Bookmarks are an essential part of being productive with your Internet browser, but what happens when you switch to a different one, like Google Chrome? Do you have to manually add all of your bookmarks back to the browser? Nope! Let’s go over how you can import your bookmarks directly to Google Chrome and save some time.
Add Bookmarks from Other Web Browsers
Before proceeding, know that you need to have your previous browser installed on the device if you want to import bookmarks from it.
Chrome gives you the capability to directly import bookmarks from other web browsers. You can do so by clicking on the three-dot icon in the top-right corner of the web browser. From here, select Bookmarks > Import Bookmarks and Settings. From here, click on Import and select the browser you want to import from, as well as the Favorites/Bookmarks option from the checklist.

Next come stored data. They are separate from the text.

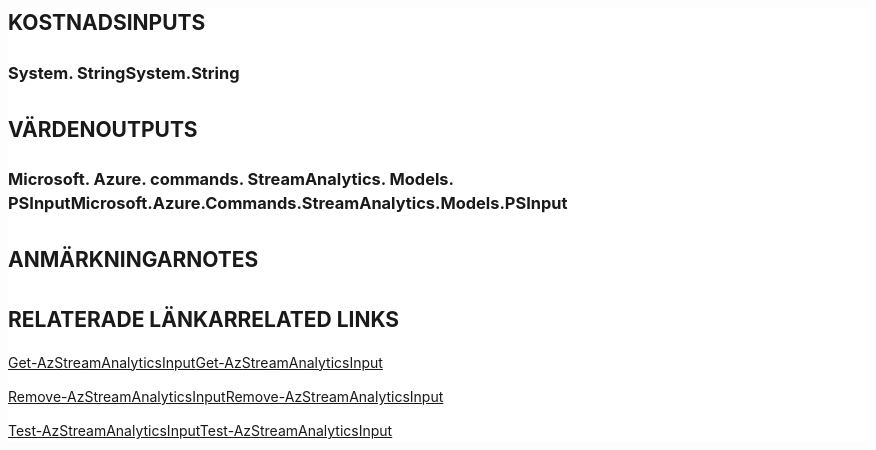 ## <span data-ttu-id="9f449-141">KOSTNADS</span><span class="sxs-lookup"><span data-stu-id="9f449-141">INPUTS</span></span>

### <span data-ttu-id="9f449-142">System. String</span><span class="sxs-lookup"><span data-stu-id="9f449-142">System.String</span></span>

## <span data-ttu-id="9f449-143">VÄRDEN</span><span class="sxs-lookup"><span data-stu-id="9f449-143">OUTPUTS</span></span>

### <span data-ttu-id="9f449-144">Microsoft. Azure. commands. StreamAnalytics. Models. PSInput</span><span class="sxs-lookup"><span data-stu-id="9f449-144">Microsoft.Azure.Commands.StreamAnalytics.Models.PSInput</span></span>

## <span data-ttu-id="9f449-145">ANMÄRKNINGAR</span><span class="sxs-lookup"><span data-stu-id="9f449-145">NOTES</span></span>

## <span data-ttu-id="9f449-146">RELATERADE LÄNKAR</span><span class="sxs-lookup"><span data-stu-id="9f449-146">RELATED LINKS</span></span>

[<span data-ttu-id="9f449-147">Get-AzStreamAnalyticsInput</span><span class="sxs-lookup"><span data-stu-id="9f449-147">Get-AzStreamAnalyticsInput</span></span>](./Get-AzStreamAnalyticsInput.md)

[<span data-ttu-id="9f449-148">Remove-AzStreamAnalyticsInput</span><span class="sxs-lookup"><span data-stu-id="9f449-148">Remove-AzStreamAnalyticsInput</span></span>](./Remove-AzStreamAnalyticsInput.md)

[<span data-ttu-id="9f449-149">Test-AzStreamAnalyticsInput</span><span class="sxs-lookup"><span data-stu-id="9f449-149">Test-AzStreamAnalyticsInput</span></span>](./Test-AzStreamAnalyticsInput.md)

After you see the blue checkmark on the screen, click on Done.
Add Bookmarks from an Exported HTML File
If you have exported your bookmarks as a HTML file, you can import them through the same process as outlined above. Instead of selecting the browser you want to import from, simply select Bookmarks HTML file. From here, just select the file that you want to import and you should be all set.
Sync Bookmarks Across Devices
The previously mentioned methods only work for your desktop version of Google Chrome, so you’ll have to sync your bookmarks if you want them on your mobile device. To do this, make sure you are logged into the same Google account on both devices, then click on the three-dot icon in the top-right corner of Chrome. From here, select Settings. If you want to sync only bookmarks, disable the slider and check the box for Bookmarks.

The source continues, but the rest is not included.